So this is the last of the Yosemite pictures for a little while. Let’s call this a bonus shot. This was taken right at sunset looking up the Merced River from Sentinel Bridge. If the clouds had cleared, Half Dome would be straight ahead and the moon, full, just to the right. The bridge was packed and people were disappointed. Maybe I didn’t get some iconic shot, that’s ok, I like this.
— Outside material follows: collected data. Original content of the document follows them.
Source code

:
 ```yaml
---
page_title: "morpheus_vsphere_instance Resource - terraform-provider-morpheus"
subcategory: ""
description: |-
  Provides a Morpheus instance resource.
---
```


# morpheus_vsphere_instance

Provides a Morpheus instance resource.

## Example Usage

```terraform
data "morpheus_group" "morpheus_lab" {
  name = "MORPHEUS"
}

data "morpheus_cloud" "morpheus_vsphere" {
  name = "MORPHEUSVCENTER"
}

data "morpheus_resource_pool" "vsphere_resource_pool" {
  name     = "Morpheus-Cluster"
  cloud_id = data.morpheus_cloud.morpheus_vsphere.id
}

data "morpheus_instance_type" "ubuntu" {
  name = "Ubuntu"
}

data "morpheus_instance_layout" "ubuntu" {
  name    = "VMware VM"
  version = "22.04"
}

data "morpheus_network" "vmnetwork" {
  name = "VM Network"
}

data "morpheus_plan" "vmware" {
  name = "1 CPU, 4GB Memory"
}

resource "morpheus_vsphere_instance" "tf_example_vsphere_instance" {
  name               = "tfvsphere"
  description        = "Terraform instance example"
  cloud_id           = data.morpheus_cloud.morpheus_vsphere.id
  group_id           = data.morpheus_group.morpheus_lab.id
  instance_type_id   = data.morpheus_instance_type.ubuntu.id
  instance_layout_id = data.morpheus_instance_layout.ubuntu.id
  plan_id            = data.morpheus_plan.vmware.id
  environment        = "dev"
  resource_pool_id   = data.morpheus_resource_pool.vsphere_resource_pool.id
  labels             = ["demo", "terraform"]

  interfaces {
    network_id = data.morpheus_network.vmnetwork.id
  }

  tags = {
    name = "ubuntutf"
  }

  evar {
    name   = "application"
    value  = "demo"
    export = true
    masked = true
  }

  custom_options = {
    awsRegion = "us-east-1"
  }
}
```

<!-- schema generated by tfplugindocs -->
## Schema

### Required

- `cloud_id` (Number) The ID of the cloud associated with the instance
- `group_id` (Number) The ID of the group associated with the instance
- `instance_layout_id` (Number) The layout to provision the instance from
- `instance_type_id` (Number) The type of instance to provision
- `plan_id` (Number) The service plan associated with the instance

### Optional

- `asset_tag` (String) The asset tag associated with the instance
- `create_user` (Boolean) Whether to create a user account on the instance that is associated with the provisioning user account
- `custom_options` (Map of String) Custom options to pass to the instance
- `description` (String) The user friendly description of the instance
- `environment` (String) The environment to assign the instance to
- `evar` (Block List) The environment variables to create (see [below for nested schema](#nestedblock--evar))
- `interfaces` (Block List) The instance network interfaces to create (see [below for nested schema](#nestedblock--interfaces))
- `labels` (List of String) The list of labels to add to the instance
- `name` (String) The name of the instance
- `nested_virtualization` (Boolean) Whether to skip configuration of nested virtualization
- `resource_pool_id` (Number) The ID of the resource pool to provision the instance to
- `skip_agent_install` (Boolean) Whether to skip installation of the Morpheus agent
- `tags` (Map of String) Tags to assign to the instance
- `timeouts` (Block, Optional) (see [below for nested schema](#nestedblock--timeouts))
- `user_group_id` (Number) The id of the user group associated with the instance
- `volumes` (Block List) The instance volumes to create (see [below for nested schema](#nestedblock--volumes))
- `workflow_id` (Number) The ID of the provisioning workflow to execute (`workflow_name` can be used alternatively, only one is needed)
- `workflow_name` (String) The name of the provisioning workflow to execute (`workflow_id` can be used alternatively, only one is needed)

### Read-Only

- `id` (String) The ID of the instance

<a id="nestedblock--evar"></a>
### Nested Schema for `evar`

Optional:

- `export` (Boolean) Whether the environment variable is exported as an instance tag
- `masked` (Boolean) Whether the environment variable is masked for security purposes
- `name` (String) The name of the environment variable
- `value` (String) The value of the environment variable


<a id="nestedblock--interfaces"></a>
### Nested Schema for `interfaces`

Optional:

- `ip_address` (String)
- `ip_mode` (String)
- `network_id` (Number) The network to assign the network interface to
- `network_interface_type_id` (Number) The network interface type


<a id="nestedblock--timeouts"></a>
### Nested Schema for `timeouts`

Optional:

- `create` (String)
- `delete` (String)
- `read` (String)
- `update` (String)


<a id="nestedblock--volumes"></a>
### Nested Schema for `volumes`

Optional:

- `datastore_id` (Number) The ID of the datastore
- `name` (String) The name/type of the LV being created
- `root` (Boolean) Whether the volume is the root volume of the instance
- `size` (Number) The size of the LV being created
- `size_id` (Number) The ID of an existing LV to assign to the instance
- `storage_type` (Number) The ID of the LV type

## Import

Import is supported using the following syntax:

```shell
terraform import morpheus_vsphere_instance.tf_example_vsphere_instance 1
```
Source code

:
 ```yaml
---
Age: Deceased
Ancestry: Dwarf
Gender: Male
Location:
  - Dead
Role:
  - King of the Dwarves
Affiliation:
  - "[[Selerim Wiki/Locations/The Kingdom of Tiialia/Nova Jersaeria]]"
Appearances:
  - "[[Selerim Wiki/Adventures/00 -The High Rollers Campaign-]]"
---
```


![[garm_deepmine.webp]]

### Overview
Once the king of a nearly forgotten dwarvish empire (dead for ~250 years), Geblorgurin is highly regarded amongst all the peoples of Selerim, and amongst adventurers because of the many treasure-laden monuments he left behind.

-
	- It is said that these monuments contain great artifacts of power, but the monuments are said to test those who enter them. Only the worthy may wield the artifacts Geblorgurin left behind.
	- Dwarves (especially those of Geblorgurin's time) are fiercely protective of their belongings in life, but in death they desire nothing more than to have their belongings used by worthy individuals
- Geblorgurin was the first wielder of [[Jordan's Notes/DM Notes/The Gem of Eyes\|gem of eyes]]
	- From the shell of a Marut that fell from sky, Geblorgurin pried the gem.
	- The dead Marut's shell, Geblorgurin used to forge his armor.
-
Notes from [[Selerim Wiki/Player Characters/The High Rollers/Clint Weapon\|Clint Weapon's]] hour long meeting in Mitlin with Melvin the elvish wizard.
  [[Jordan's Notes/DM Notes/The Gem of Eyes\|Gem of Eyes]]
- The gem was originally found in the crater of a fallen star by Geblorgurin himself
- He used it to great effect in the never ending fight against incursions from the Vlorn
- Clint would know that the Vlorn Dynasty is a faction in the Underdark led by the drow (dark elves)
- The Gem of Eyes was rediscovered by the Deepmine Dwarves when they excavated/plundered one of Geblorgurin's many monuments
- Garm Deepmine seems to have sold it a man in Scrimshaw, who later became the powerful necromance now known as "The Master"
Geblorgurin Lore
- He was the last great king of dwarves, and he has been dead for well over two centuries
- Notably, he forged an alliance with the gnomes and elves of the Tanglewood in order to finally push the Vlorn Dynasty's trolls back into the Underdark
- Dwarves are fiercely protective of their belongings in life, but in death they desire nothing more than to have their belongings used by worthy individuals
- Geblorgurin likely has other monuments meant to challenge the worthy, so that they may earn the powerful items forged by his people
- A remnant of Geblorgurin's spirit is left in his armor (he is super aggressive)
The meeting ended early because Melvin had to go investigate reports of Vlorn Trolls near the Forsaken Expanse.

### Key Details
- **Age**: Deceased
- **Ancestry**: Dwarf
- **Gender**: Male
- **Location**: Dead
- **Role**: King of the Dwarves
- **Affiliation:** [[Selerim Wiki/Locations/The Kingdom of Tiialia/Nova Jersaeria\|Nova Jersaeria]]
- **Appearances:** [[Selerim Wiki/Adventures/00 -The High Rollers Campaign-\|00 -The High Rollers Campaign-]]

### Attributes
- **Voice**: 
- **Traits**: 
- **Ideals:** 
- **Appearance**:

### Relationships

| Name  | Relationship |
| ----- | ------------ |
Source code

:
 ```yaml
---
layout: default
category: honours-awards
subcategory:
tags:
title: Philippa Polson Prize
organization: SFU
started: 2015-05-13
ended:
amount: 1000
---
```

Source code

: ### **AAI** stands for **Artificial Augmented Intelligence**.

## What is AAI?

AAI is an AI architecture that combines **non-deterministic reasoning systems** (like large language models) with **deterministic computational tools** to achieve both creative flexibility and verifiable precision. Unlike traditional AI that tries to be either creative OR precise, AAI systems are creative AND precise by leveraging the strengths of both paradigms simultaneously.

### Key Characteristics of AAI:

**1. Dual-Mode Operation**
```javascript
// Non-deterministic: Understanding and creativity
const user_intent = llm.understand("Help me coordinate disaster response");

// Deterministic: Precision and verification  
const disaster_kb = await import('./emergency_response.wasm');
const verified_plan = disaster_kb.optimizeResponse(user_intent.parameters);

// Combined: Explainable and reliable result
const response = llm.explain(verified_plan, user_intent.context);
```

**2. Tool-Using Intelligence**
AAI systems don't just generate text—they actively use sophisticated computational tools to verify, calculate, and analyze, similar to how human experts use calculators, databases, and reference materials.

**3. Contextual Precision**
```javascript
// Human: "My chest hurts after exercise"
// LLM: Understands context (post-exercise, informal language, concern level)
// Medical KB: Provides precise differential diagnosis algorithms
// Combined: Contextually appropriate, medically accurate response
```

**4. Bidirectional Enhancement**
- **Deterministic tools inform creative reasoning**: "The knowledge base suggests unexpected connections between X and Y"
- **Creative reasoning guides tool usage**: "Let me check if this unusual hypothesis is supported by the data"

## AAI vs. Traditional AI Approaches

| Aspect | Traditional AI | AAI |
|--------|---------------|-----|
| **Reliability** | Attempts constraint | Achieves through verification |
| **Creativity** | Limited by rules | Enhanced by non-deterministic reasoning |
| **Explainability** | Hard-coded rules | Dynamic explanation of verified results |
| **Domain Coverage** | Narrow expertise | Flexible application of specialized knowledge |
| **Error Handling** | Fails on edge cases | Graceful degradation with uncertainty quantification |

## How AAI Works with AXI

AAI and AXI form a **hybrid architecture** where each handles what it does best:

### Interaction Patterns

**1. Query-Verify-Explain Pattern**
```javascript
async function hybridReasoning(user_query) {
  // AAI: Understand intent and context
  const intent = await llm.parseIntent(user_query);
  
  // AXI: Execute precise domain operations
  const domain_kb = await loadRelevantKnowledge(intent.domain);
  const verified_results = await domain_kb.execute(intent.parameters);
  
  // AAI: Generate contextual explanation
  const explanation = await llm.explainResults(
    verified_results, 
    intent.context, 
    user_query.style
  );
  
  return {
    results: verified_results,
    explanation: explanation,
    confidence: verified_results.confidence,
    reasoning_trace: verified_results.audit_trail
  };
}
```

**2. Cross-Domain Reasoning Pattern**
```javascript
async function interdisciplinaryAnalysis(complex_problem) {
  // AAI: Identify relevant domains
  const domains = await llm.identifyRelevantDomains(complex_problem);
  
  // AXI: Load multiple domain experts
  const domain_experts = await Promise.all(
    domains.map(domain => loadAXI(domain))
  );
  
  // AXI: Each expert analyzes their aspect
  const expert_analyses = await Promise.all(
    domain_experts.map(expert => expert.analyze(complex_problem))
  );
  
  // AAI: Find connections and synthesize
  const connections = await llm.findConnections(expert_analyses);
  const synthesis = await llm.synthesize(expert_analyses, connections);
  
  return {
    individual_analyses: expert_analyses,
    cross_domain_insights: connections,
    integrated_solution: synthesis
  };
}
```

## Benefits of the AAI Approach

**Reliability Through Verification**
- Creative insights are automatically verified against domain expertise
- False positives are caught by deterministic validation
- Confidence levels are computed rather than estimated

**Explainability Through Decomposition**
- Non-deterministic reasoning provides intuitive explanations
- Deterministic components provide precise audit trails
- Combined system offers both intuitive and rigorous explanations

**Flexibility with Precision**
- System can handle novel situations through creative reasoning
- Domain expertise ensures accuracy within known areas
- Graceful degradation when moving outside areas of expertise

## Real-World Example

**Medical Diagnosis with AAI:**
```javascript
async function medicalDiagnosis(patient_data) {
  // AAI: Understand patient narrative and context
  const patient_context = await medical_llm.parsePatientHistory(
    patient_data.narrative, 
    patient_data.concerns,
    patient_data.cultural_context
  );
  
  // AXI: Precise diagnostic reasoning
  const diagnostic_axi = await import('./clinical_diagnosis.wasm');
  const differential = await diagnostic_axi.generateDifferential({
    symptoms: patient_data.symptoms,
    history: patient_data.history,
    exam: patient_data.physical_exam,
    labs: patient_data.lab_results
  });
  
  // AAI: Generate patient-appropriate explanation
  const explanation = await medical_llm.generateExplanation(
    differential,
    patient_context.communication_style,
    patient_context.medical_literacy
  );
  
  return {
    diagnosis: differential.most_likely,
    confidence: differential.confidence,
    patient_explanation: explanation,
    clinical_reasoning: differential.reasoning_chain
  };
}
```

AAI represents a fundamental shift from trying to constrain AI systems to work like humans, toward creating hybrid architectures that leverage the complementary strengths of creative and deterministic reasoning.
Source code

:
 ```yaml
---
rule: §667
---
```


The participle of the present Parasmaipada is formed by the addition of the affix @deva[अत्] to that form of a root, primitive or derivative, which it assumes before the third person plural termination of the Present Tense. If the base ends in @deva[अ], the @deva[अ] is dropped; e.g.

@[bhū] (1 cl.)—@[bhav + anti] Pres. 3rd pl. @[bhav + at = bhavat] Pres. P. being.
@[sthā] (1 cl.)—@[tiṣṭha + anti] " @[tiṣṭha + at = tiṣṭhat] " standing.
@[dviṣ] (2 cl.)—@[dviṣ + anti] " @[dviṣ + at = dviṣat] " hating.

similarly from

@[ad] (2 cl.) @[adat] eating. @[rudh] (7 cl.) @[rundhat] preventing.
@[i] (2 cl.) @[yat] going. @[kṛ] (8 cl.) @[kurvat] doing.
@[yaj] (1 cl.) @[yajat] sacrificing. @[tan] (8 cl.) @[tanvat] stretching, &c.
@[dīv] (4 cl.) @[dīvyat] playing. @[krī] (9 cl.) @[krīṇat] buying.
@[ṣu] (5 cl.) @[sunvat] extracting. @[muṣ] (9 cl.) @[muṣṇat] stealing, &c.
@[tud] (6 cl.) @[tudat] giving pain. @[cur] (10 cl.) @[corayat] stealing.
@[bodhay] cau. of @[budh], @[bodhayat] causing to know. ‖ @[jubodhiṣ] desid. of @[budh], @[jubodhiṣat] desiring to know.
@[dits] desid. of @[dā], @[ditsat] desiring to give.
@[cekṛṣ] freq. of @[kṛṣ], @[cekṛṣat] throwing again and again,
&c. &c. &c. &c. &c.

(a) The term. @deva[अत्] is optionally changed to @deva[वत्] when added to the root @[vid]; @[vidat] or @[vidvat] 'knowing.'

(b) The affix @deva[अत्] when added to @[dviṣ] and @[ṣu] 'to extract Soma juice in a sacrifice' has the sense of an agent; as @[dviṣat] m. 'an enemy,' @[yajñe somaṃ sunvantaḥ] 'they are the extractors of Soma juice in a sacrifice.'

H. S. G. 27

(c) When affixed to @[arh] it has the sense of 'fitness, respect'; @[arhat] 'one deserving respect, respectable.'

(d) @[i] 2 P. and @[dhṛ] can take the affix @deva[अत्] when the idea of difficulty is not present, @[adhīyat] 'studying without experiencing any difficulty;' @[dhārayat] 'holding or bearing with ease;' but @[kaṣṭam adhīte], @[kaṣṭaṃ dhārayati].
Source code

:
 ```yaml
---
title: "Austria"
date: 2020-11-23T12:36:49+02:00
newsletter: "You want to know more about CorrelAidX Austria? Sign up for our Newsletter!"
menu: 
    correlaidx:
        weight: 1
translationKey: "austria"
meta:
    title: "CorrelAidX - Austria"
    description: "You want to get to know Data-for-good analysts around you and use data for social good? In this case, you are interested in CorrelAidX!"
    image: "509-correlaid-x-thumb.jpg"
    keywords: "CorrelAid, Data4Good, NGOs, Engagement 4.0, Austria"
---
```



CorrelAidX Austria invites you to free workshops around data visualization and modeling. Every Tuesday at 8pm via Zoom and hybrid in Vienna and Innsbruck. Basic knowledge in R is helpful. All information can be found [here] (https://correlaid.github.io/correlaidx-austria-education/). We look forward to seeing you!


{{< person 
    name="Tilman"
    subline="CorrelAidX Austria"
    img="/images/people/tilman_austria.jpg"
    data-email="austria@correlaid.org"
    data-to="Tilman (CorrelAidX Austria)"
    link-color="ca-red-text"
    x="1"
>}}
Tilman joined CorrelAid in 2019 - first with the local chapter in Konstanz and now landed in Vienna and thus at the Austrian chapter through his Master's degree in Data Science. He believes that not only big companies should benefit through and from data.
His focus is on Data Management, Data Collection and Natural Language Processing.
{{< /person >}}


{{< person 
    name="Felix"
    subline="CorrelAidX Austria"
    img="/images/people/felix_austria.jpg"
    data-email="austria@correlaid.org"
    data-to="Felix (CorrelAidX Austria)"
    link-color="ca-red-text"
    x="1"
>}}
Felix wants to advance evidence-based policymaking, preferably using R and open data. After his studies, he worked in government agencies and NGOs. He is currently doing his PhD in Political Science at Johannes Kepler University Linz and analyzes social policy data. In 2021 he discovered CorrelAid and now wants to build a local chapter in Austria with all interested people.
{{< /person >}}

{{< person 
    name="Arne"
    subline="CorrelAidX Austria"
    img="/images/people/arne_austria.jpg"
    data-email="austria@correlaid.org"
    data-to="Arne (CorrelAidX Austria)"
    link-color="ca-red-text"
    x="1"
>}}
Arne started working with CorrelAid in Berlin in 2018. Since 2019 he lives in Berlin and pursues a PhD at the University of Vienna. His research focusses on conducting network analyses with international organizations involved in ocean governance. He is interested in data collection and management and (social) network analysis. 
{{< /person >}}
This is one of the few times I have finished any HDR in Photoshop CS5 because I typically use Photomatrix Pro 4 and before that PaintShopPro X2. When I say finished, it is not for lack of trying, it just takes a lot of fussing with controls to get things right and one wrong move and you could take a while to get back to it. Maybe it is the lack of good presets, I mean really, “Photorealistic” seems anything but on everything I have tried it on. The thing is, they don’t seem to even get you all that close. It sort of reminds me of American automobiles with diesel engines back in the 80s, they modded some gas motors to run on diesel, they sucked and broke and then everyone went back to gas because diesels sucked, meanwhile, the rest of the word got better diesels that didn’t suck. Is Adobe trying to diesel HDR or are they just trying to add the check box to the feature list? Who knows and really, who am I to criticize anyway. I’ll leave that to the pros (btw, follow the link for a Photoshop HDR preset you can use and Scott Kelby saying “I use this preset to create the 5-image HDR image above. I show this same image on my Google+ page earlier in the week, but I had processed that version with Photomatix Pro 4 instead”).
So for the sake of this project I took a set I made at in Yosemite this last weekend and processed them in Photoshop CS5.1 HDR Pro and Photomatrix Pro 4.1. My goal was to realistic with some extra saturation to make it pop. I have posted JPGs of the three shots, they are one stop apart and looking at them now, one more a step darker would have helped bring out more detail in the granite and clouds but we process the images we have, not the images we wish we had, right Mr. Rumsfeld?
While the two images are similar, they are not the same, the biggest difference though is processing time. The Photoshop HDR Pro image took at least 30 minutes for this particular set. This does not count all the sets I examined and the many many failures while looking for a candidate that I could work with and finding the settings that did what I wanted them to do. While researching settings and adjustments, I also found this handy article on post processing HDR.
Meanwhile, Photomatrix defaults, while not perfect, get you into a ballpark that can be easily manipulated to dial things in. This image below took about five minutes.
By the way, if you want to practice HDR and don’t have images to play with, Photomatrix has a few sets you can use on their download page.
As a notice of disclosure, the Cow in Pasture image that is in the current header of this site was put through the Photoshop CS5.1 HDR pro processor. The “Reduce ghost” feature did exactly what the Adobe product videos show it doing for the foreground grass. It was then further enhanced in Photoshop.